The flat plank member 1 comprises a flat upper major face wall 2A; a flat lower major face wall 2B spaced from and parallel to the wall 2A; and two internal shear stiffening webs 3, each joined at its upper end 3A to the wall 2A and at its lower end 3B to the wall 2B. The flat plank member 1 also comprises opposed, flat, parallel side walls 4A, 4B. As will be seen the walls 2A, 2B, 4A and 4B define a hollow space, which in this embodiment is divided up by the webs 3 into three hollow chambers 5. This hollow space is filled with rigid closed cell polyurethane foam 6. This rigid foam filling 6 confers increased structural stiffness, durability and thermal insulation properties on the plank member 1. It would be possible to omit the webs 3 in a plank member not so wide as the plank member 1 shown in FIG. 1, and rely for internal stiffening on the rigid foam filling.

The flat plank member 1 is a rigid, hollow, integral, pultruded structure of glass fibre reinforced plastics material. It is formed in a single pultrusion operation. In the technique known as "pultrusion" a complete member can be pulled from an aperture of appropriate shape. By this technique, continuous glass reinforcing rovings and mat impregnated with plastics material can be pulled through a heated die system. The complete member is heated and cured as it is pulled from the die system. The rigid closed cell foam filling is preferably foamed into the member as part of the continuous process of manufacture, although it may alternatively be placed in the member at a later stage.

Thus the walls 2A, 2B, and 4A, 4B, the webs 3, and preferably also the filling 6, are all formed in a single pultrusion operation.

Referring particularly to FIG. 2, it will be seen that each integral opposed side wall 4A, 4B has a flat surface 7 disposed at right angles to the plane in which the upper major face wall 2A lies. In this embodiment each side wall 4A, 4B has formed therein an integral undercut channel 8. Each undercut channel 8 is shaped as shown, with a slot 8A (see also FIG. 6) in the wall 4A or 4B, leading to an enlarged cavity 8B. The shape of each undercut channel 8 is thus such as to receive slidably one of two oppositely projecting connector portions 9A of a solid pultruded connector member 9. Each connector portion 9A is of head and neck shaped cross section as shown, with a head 10A and a neck 10B.

It will be understood from FIG. 2 that the side walls 4A, 4B lie close together, virtually without a gap, and that the solid connector member 9 is virtually surrounded by the two adjacent flat plank members 1. The solid connector member 9 not only connects the members 1 together, but provides shear continuity in a floor or roof made up of the members 1.

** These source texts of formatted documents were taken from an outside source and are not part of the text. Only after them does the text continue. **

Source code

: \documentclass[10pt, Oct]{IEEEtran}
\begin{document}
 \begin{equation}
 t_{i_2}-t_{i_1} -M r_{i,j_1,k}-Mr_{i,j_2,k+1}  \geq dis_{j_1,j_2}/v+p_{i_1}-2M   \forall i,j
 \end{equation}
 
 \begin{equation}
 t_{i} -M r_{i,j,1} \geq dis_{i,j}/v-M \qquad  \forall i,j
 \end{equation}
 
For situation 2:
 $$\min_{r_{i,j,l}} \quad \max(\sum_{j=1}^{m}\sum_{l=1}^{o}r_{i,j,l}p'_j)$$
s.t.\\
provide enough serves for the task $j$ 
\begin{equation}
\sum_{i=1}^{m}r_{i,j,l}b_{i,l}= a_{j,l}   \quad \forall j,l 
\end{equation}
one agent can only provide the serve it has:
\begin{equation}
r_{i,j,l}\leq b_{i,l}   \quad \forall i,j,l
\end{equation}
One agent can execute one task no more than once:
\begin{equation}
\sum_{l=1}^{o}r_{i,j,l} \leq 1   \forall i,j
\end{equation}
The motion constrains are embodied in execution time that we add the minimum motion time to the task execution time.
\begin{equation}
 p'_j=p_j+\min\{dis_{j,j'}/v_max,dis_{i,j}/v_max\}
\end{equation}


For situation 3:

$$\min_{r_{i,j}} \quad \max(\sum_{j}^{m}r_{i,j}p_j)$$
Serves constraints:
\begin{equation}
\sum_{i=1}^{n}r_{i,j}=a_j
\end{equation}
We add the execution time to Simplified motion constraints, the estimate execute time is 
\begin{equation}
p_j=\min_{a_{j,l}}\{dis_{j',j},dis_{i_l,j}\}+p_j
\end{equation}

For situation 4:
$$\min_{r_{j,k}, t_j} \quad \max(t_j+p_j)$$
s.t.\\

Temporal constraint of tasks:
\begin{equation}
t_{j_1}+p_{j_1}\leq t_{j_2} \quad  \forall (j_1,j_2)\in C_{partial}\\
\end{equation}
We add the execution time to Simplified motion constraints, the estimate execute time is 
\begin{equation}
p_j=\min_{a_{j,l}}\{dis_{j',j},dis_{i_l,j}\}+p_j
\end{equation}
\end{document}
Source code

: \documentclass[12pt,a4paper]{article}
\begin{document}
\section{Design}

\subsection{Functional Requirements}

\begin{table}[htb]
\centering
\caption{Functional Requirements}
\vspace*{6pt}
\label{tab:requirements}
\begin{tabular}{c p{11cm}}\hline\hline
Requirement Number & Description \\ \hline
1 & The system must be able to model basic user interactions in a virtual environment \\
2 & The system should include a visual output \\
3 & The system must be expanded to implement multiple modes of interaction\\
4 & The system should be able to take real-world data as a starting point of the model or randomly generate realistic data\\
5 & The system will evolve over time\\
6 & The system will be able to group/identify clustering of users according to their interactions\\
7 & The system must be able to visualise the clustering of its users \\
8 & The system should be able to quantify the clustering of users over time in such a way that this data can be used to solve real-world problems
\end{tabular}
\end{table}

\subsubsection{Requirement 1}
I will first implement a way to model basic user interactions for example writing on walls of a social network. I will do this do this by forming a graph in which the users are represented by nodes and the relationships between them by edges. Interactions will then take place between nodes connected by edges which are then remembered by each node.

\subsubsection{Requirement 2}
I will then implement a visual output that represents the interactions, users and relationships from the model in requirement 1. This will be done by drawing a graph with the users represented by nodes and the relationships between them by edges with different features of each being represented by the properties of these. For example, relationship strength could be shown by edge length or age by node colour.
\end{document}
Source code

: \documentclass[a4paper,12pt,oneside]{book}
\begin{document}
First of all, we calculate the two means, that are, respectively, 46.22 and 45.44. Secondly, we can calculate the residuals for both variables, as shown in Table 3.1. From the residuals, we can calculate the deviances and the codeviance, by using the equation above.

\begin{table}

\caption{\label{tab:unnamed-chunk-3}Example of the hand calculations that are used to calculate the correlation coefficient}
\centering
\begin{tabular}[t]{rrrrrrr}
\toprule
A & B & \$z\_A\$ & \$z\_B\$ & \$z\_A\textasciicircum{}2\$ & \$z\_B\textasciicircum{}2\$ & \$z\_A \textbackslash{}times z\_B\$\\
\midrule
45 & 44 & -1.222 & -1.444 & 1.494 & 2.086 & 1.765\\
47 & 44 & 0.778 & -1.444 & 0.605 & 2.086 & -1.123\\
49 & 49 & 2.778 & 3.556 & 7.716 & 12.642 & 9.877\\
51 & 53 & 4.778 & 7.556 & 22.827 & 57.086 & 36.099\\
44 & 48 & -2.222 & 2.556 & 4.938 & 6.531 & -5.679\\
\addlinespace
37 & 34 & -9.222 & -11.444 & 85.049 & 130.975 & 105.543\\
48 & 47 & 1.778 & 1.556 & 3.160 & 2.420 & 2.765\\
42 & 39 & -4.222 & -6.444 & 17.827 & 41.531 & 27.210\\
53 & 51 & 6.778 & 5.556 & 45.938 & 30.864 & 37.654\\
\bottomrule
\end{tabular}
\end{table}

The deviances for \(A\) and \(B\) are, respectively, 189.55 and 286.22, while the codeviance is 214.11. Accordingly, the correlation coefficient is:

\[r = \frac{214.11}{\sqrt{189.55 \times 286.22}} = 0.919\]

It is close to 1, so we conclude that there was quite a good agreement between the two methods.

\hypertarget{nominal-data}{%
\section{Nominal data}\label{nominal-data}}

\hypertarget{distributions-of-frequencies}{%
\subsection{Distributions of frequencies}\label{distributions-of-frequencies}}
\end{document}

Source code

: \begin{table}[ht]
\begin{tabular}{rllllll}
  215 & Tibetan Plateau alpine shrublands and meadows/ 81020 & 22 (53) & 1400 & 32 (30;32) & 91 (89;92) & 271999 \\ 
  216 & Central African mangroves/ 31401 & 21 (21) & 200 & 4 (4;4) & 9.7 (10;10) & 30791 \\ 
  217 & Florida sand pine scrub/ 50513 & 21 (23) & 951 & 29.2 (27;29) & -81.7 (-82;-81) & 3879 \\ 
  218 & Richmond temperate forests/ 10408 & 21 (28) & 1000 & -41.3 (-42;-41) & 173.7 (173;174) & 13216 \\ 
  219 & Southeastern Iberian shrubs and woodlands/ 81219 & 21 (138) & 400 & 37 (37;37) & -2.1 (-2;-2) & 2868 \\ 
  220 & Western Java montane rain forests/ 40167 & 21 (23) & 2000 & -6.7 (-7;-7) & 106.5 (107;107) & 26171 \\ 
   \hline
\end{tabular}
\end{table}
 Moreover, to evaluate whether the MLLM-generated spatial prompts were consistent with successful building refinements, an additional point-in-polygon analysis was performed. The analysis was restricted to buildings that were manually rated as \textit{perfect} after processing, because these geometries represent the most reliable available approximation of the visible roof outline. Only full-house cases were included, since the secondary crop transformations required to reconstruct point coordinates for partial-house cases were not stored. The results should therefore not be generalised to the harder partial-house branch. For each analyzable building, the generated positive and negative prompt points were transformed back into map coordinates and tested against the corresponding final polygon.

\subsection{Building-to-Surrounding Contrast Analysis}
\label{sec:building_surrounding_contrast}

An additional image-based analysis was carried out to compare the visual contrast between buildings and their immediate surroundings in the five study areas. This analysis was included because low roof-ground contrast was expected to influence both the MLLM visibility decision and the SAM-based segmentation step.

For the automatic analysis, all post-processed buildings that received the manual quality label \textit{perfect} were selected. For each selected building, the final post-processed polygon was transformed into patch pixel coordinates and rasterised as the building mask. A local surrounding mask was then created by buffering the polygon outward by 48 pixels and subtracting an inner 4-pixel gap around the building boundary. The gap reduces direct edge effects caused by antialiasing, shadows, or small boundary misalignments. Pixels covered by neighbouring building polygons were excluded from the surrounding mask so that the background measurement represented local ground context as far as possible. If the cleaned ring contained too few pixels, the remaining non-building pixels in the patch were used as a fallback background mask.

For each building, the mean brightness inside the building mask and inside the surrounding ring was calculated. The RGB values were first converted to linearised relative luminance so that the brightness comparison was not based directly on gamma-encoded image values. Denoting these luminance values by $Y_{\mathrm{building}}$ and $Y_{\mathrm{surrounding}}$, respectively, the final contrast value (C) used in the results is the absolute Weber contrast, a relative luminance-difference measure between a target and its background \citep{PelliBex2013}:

FIG. 3 shows side parts of two adjacent plank members 1 of another embodiment of the invention. Each plank member 1 of this embodiment is generally similar to the first embodiment, except that at each side the plank member has an upwardly facing undercut channel 12B with a slot 12C in the upper wall 2A. The lower wall 12D of this channel is an inward extension of the upper wall 8C of the undercut channel 8 in the side wall 4B of the plank member. The inner side wall 12E of the undercut channel 12B is continued downwardly as a web 12E' to connect with the lower wall 2B, as shown. The connection between the two plank members 1 of this embodiment is the same as described above with reference to FIG. 2. Also as shown, one of the undercut channels 12B receives a supporting member in the form of a hanger assembly which will be described below. (Alternatively a pedestal-like mounting member could be connected to the plank member 1 with the latter inverted, for example when a roof or floor is to be supported from below). The upwardly facing undercut channel 12B at the left-hand side of the left-hand plank member could also receive another hanger assembly.

FIG. 4 shows another embodiment of connector member 11 which also provides shear continuity and in addition provides for supporting the flat plank members from above. In FIG. 4 the flat plank members 1 are identical with those seen in FIGS. 1 and 2. Also the connector member 11 has two oppositely projecting connector portions 9A which are slidably received in the undercut channels 8, just as is shown in FIG. 2.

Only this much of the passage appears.